Five colours, yellow, blue, red, green and brown, provide a source for dance material as well as costume. The way each colour group performs functions as a metaphor for distinct people, distinct ways of collaborating, distinct ways of cultural being, even, in this WW1 context, of distinct nations.
Goethe’s theory of colour focused on the symbolic meaning of colour. This perspective intrigued Rudolf Laban and became a starting point for his movement material. The five discrete modes of moving and collaborating form short sequences that, when juxtaposed with each other, celebrate difference. Each group is supported by a brass player who improvises around their quality, watching, enhancing.
The dancers in yellow are sharp, darting, jumping, spark-like. They meet and part, projecting out into the environment.

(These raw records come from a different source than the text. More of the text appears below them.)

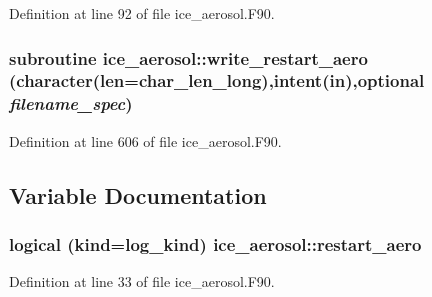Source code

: Definition at line 92 of file ice\_\-aerosol.F90.\hypertarget{namespaceice__aerosol_a1e014a016b35aba5d5f31a829ffa909f}{
\subsubsection[{write\_\-restart\_\-aero}]{\setlength{\rightskip}{0pt plus 5cm}subroutine ice\_\-aerosol::write\_\-restart\_\-aero (character(len=char\_\-len\_\-long),intent(in),optional {\em filename\_\-spec})}}
\label{namespaceice__aerosol_a1e014a016b35aba5d5f31a829ffa909f}


Definition at line 606 of file ice\_\-aerosol.F90.

\subsection{Variable Documentation}
\hypertarget{namespaceice__aerosol_a3ceb80d852249f318373d31d28ce9007}{
\subsubsection[{restart\_\-aero}]{\setlength{\rightskip}{0pt plus 5cm}logical (kind=log\_\-kind) {\bf ice\_\-aerosol::restart\_\-aero}}}
\label{namespaceice__aerosol_a3ceb80d852249f318373d31d28ce9007}


Definition at line 33 of file ice\_\-aerosol.F90.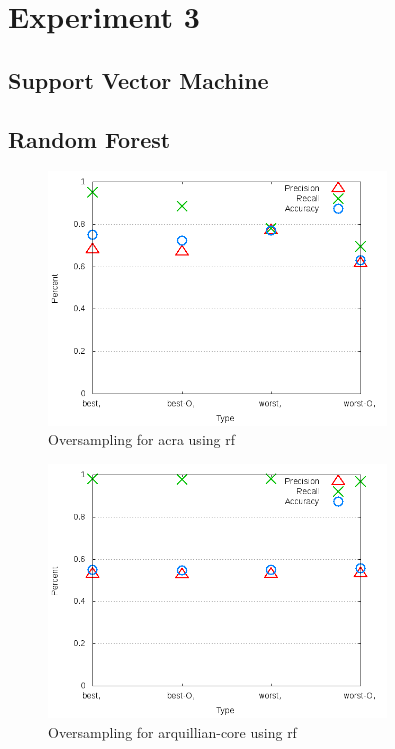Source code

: \section{Experiment 3}
\label{app_sec:experiment_3}

\subsection{Support Vector Machine}
\label{app_sub:experiment_3_svm}
\clearpage


\subsection{Random Forest}
\label{app_sub:experiment_3_rf}
\clearpage

\begin{figure}
\centering
\includegraphics[width=0.8\textwidth]{images/rf/test_4/acra_sample_range.png}
\caption{Oversampling for acra using \gls{rf}}
\label{fig:test_4_acra_rf}
\end{figure}

\begin{figure}
\centering
\includegraphics[width=0.8\textwidth]{images/rf/test_4/arquillian-core_sample_range.png}
\caption{Oversampling for arquillian-core using \gls{rf}}
\label{fig:test_4_arquillian-core_rf}
\end{figure}
\clearpage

The dancers in blue are steady, buoyant, calmly retreating, concerned with each other, as they gather in still clusters. They open into friezes, collaborating by supporting and counter-balancing one another’s weight.
The dancers in red are fiery, flamboyant, whipping round, leaping, with a vigorous spiraling dynamic. They collaborate by lifting and jumping over each other and by working in canon.
The dancers in green are fluid, they travel in a line and surround, interweave and grow. They keep touch with one another, leading and following each other.
The dancers in brown are earthy, stay close to the ground and to each other, move rapidly and unpredictably. They function together in unison, acutely aware of each other while focusing out, watchful.